> _TASK OBJECTIVE_: Once you find the line that contains "- [Creating a" in the entries below, give it again along with every following line, unchanged, through the final one.

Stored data

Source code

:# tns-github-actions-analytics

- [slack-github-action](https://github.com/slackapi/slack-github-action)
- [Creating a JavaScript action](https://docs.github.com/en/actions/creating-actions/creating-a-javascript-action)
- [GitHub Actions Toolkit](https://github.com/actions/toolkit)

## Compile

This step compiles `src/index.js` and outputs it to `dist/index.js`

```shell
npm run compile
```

> _ANSWER SECTION_:
- [Creating a JavaScript action](https://docs.github.com/en/actions/creating-actions/creating-a-javascript-action)
- [GitHub Actions Toolkit](https://github.com/actions/toolkit)

## Compile

This step compiles `src/index.js` and outputs it to `dist/index.js`

```shell
npm run compile
```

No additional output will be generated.